Graphique montrant l'évolution de l'âge légal de départ et de l'âge de départ à taux plein au fil des réformes des retraites depuis 1945 ( AFP / )
En effet, "on ne touche pas au départ à 62 ans pour invalidité" qui concerne "beaucoup de personnes qui ont des métiers difficiles", ni à l'annulation de la décote à 67 ans pour "tous ceux qui ont une carrière incomplète", dont "beaucoup de femmes avec des temps partiels subis", relève Nathalie Chusseau, professeure d'économie à l'université de Lille. Reste qu'entre les deux extrémités de l'échelle sociale, "ce sont probablement les personnes moyennement qualifiées qui vont être pénalisées" , surtout celles "qui sont entrées sur le marché du travail relativement jeunes" et devront "cotiser 44 ans" pour une retraite à taux plein, alors que la durée de référence sera de 43 ans.
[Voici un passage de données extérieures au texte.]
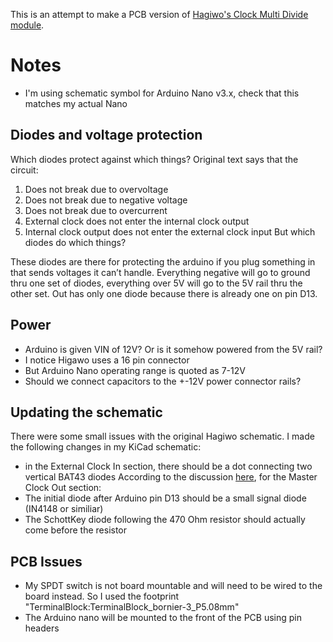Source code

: This is an attempt to make a PCB version of [Hagiwo's Clock Multi Divide module](https://note.com/solder_state/n/n8907f2f6e8f5).

# Notes

- I'm using schematic symbol for Arduino Nano v3.x, check that this matches my actual Nano

## Diodes and voltage protection

Which diodes protect against which things? Original text says that the circuit:
1. Does not break due to overvoltage
2. Does not break due to negative voltage
3. Does not break due to overcurrent
4. External clock does not enter the internal clock output
5. Internal clock output does not enter the external clock input
But which diodes do which things?

These diodes are there for protecting the arduino if you plug something in that sends voltages it can’t handle.
Everything negative will go to ground thru one set of diodes, everything over 5V will go to the 5V rail thru the other set.
Out has only one diode because there is already one on pin D13.

## Power

- Arduino is given VIN of 12V? Or is it somehow powered from the 5V rail?
- I notice Higawo uses a 16 pin connector
- But Arduino Nano operating range is quoted as 7-12V
- Should we connect capacitors to the +-12V power connector rails?

## Updating the schematic

There were some small issues with the original Hagiwo schematic. I made the following changes in my KiCad schematic:
- in the External Clock In section, there should be a dot connecting two vertical BAT43 diodes
According to the discussion [here](https://lookmumnocomputer.discourse.group/t/arduino-clock-multiple-divider/2612/3), for the Master Clock Out section:
- The initial diode after Arduino pin D13 should be a small signal diode (IN4148 or similiar)
- The SchottKey diode following the 470 Ohm resistor should actually come before the resistor

## PCB Issues

- My SPDT switch is not board mountable and will need to be wired to the board instead. So I used the footprint "TerminalBlock:TerminalBlock_bornier-3_P5.08mm"
- The Arduino nano will be mounted to the front of the PCB using pin headers
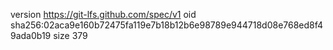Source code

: version https://git-lfs.github.com/spec/v1
oid sha256:02aca9e160b72475fa119e7b18b12b6e98789e944718d08e768ed8f49ada0b19
size 379
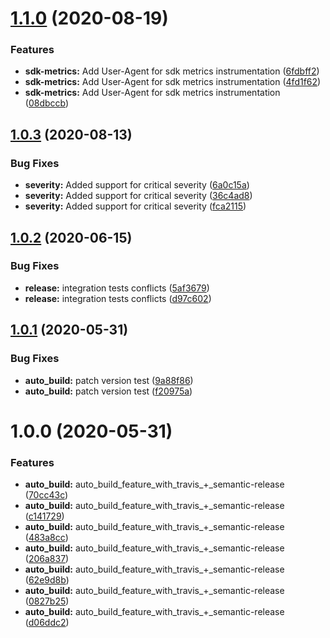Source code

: # [1.1.0](https://github.com/ibm-cloud-security/security-advisor-sdk-go/compare/v1.0.3...v1.1.0) (2020-08-19)


### Features

* **sdk-metrics:** Add User-Agent for sdk metrics instrumentation ([6fdbff2](https://github.com/ibm-cloud-security/security-advisor-sdk-go/commit/6fdbff23fb61cd16c5974d193e6e01eceb3317f2))
* **sdk-metrics:** Add User-Agent for sdk metrics instrumentation ([4fd1f62](https://github.com/ibm-cloud-security/security-advisor-sdk-go/commit/4fd1f6206e727ad55fdff3e837f5090afd560469))
* **sdk-metrics:** Add User-Agent for sdk metrics instrumentation ([08dbccb](https://github.com/ibm-cloud-security/security-advisor-sdk-go/commit/08dbccb72449c5c8e5e9c04c4db5b47ccd806a02))

## [1.0.3](https://github.com/ibm-cloud-security/security-advisor-sdk-go/compare/v1.0.2...v1.0.3) (2020-08-13)


### Bug Fixes

* **severity:** Added support for critical severity ([6a0c15a](https://github.com/ibm-cloud-security/security-advisor-sdk-go/commit/6a0c15aa039cfa7caf2d40c529679d0d63e22793))
* **severity:** Added support for critical severity ([36c4ad8](https://github.com/ibm-cloud-security/security-advisor-sdk-go/commit/36c4ad8d29ca5013c46e42e19396bda2eab818a8))
* **severity:** Added support for critical severity ([fca2115](https://github.com/ibm-cloud-security/security-advisor-sdk-go/commit/fca21157933ae8697a4022244c295b871b65b9c5))

## [1.0.2](https://github.com/ibm-cloud-security/security-advisor-sdk-go/compare/v1.0.1...v1.0.2) (2020-06-15)


### Bug Fixes

* **release:**  integration tests conflicts ([5af3679](https://github.com/ibm-cloud-security/security-advisor-sdk-go/commit/5af3679b26ed6fcd1e696e621eddfaa8f0d6a532))
* **release:** integration tests conflicts ([d97c602](https://github.com/ibm-cloud-security/security-advisor-sdk-go/commit/d97c602b7551dce620e442449625145f63eac51c))

## [1.0.1](https://github.com/ibm-cloud-security/security-advisor-sdk-go/compare/v1.0.0...v1.0.1) (2020-05-31)


### Bug Fixes

* **auto_build:** patch version test ([9a88f86](https://github.com/ibm-cloud-security/security-advisor-sdk-go/commit/9a88f86f98633abe3d468777a20870544b45b1a5))
* **auto_build:** patch version test ([f20975a](https://github.com/ibm-cloud-security/security-advisor-sdk-go/commit/f20975a8c6d7b9af2439768047372dccc5e4dff1))

# 1.0.0 (2020-05-31)


### Features

* **auto_build:** auto_build_feature_with_travis_+_semantic-release ([70cc43c](https://github.com/ibm-cloud-security/security-advisor-sdk-go/commit/70cc43c05c01eb3838fc7e122eae1ada2e0fee20))
* **auto_build:** auto_build_feature_with_travis_+_semantic-release ([c141729](https://github.com/ibm-cloud-security/security-advisor-sdk-go/commit/c1417293dccfc38761883f89adeff7e7db94ce77))
* **auto_build:** auto_build_feature_with_travis_+_semantic-release ([483a8cc](https://github.com/ibm-cloud-security/security-advisor-sdk-go/commit/483a8ccd3cf2c7746e8354fe3cb31b5df5e378e1))
* **auto_build:** auto_build_feature_with_travis_+_semantic-release ([206a837](https://github.com/ibm-cloud-security/security-advisor-sdk-go/commit/206a837279af9c7ceaaa4cd38d1bbd7721bb850c))
* **auto_build:** auto_build_feature_with_travis_+_semantic-release ([62e9d8b](https://github.com/ibm-cloud-security/security-advisor-sdk-go/commit/62e9d8bcab6f8f14c31c4fcc547ec9ac7da8a452))
* **auto_build:** auto_build_feature_with_travis_+_semantic-release ([0827b25](https://github.com/ibm-cloud-security/security-advisor-sdk-go/commit/0827b252bc8428da4f370d436aafc40ef31cd749))
* **auto_build:** auto_build_feature_with_travis_+_semantic-release ([d06ddc2](https://github.com/ibm-cloud-security/security-advisor-sdk-go/commit/d06ddc2584f172a8e90d0796dc55ad3abb06cbe5))
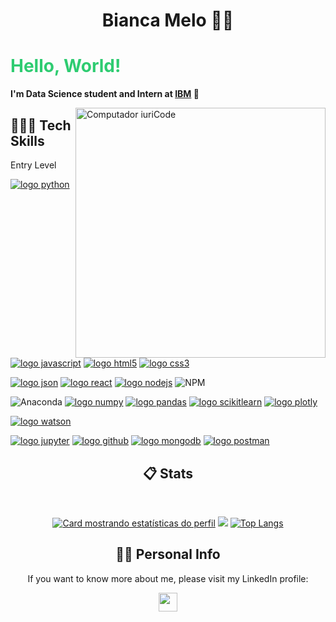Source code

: 
<p align="center">
  <h1 align="center">Bianca Melo 🧚‍♀️ </h1>
  <p>
  <strong><h1 style="color: #2ecc71">Hello, World! </h1>

I'm Data Science student and Intern at [IBM](@IBM) 🐝
  
</strong>
</p>
</p>
<img src="https://cdn.dribbble.com/users/879147/screenshots/16493341/media/76ebc0a9f90c7a5db44f16e51bf91353.png?compress=1&resize=1200x900&vertical=top" width="400px" align="right" alt="Computador iuriCode">



<h2 align="left"><strong> 👩🏻‍💻 Tech Skills </strong></h2> Entry Level 
<br/>

[![logo python](https://img.shields.io/badge/python-02569B?style=for-the-badge&logo=python&logoColor=white)](#)
[![logo javascript](https://img.shields.io/badge/JavaScript-F7DF1E?style=for-the-badge&logo=javascript&logoColor=black)](#)
[![logo html5](https://img.shields.io/badge/HTML-ed5700?style=for-the-badge&logo=html5&logoColor=white)](#)
[![logo css3](https://img.shields.io/badge/CSS-007ACC?&style=for-the-badge&logo=css3&logoColor=white)](#)

[![logo json](https://img.shields.io/badge/json-5E5C5C?style=for-the-badge&logo=json&logoColor=white)](#)
[![logo react](https://img.shields.io/badge/React-20232A?style=for-the-badge&logo=react&logoColor=61DAFB)](#)
[![logo nodejs](https://img.shields.io/badge/NODE.JS-79b204?style=for-the-badge&logo=node.js&logoColor=white)](#)
![NPM](https://img.shields.io/badge/NPM-%23000000.svg?style=for-the-badge&logo=npm&logoColor=white)

![Anaconda](https://img.shields.io/badge/Anaconda-%2344A833.svg?style=for-the-badge&logo=anaconda&logoColor=white)
[![logo numpy](https://img.shields.io/badge/Numpy-4ba6c9?style=for-the-badge&logo=numpy&logoColor=white)](#)
[![logo pandas](https://img.shields.io/badge/Pandas-11074f?style=for-the-badge&logo=pandas&logoColor=white)](#)
[![logo scikitlearn](https://img.shields.io/badge/scikit--learn-eb9036?style=for-the-badge&logo=scikitlearn&logoColor=white)](#)
[![logo plotly](https://img.shields.io/badge/plotly-3c4c6f?style=for-the-badge&logo=plotly&logoColor=white)](#)


[![logo watson](https://img.shields.io/badge/Watson_Studio-012b66?style=for-the-badge&logo=ibm&logoColor=white)](#)


[![logo jupyter](https://img.shields.io/badge/Jupyter-ED8B00?style=for-the-badge&logo=jupyter&logoColor=white)](#)
[![logo github](https://img.shields.io/badge/GitHub-100000?style=for-the-badge&logo=github&logoColor=white)](#)
[![logo mongodb](https://img.shields.io/badge/MongoDB-4EA94B?style=for-the-badge&logo=mongodb&logoColor=white)](#)
[![logo postman](https://img.shields.io/badge/Postman-f16634?style=for-the-badge&logo=postman&logoColor=white)](#)



<h2 align="center"><strong> 📋 Stats </strong></h2>
<br/>
<div width="100%" align="center">

[![Card mostrando estatísticas do perfil](http://github-profile-summary-cards.vercel.app/api/cards/profile-details?username=bianca-c-melo&theme=tokyonight)](#)
![](http://github-profile-summary-cards.vercel.app/api/cards/stats?username=bianca-c-melo&theme=tokyonight)
[![Top Langs](https://github-readme-stats.vercel.app/api/top-langs/?username=bianca-c-melo&layout=compact&theme=tokyonight)](https://github.com/anuraghazra/github-readme-stats)
</div>

<div width="100%" align="center">
 
</div>

<div width="100%" align="center">

</div>

<h2 align="center"><strong> 🧍‍♀️ Personal Info </strong></h2>


<p align="center">
  If you want to know more about me, please visit my LinkedIn profile:</p>
  <p align="center">
  <a href="https://br.linkedin.com/in/bianca-c-melo" alt="Gmail"> 
  <img src="https://img.shields.io/badge/linkedin-%230077B5.svg?style=for-the-badge&logo=linkedin&logoColor=white" height="30" align="center"/></a>
</p>  

  <br/>
</p>
 
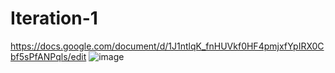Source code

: # Iteration-1
https://docs.google.com/document/d/1J1ntlqK_fnHUVkf0HF4pmjxfYpIRX0Cbf5sPfANPqls/edit
![image](https://user-images.githubusercontent.com/80603292/141503410-e0d159e4-cc87-49bf-9b98-c88d949a2741.png)
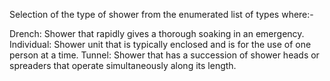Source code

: Selection of the type of shower from the enumerated list of types where:-

Drench:     Shower that rapidly gives a thorough soaking in an emergency.
Individual:     Shower unit that is typically enclosed and is for the use of one person at a time.
Tunnel:     Shower that has a succession of shower heads or spreaders that operate simultaneously along its length.
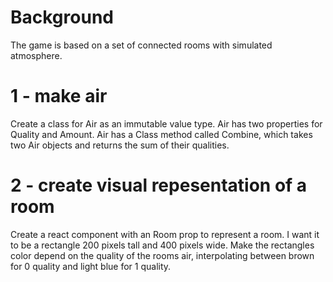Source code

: 
# Background
The game is based on a set of connected rooms with simulated atmosphere.

# 1 - make air 

Create a class for Air as an immutable value type. Air has two properties for Quality and Amount. Air has a Class method called Combine, which takes two Air objects and returns the sum of their qualities.

# 2 - create visual repesentation of a room

Create a react component with an Room prop to represent a room. I want it to be a rectangle 200 pixels tall and 400 pixels wide. Make the rectangles color depend on the quality of the rooms air, interpolating between brown for 0 quality and light blue for 1 quality.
"Faire porter le poids de la réforme que sur ceux qui travaillent"
"C'est un problème", d'autant plus que ces "carrières longues" ont "souvent des métiers pénibles et une espérance de vie plus faible", souligne l'enseignante, en outre "pas du tout convaincue par les pseudo-avancées en matière de pénibilité", car la prévention et la reconversion des salariés "supposent un effort des employeurs". Or, "on ne va faire porter le poids de la réforme que sur ceux qui travaillent". C'est la conséquence, selon l'enseignante, d'un "parti pris du gouvernement qui veut maintenir le niveau de vie des retraités" , pourtant "assez généreux" comparé aux autres pays riches, le tout "sans augmenter les impôts".
Ces alternatives ont toutes l'inconvénient de "rogner sur le pouvoir d'achat" , souligne Antoine Bozio, même si "on pourrait demander un effort plus grand aux salaires les plus élevés, qui ont une espérance de vie plus longue". Mais le débat est loin d'être clos, car la sortie des déficits prévue en 2030 "ne voudra pas dire que le système fonctionne le mieux possible". Au contraire, "on peut avoir un système inefficace mais à l'équilibre" , glisse l'économiste, qui prédit que "ce n'est probablement pas la dernière réforme".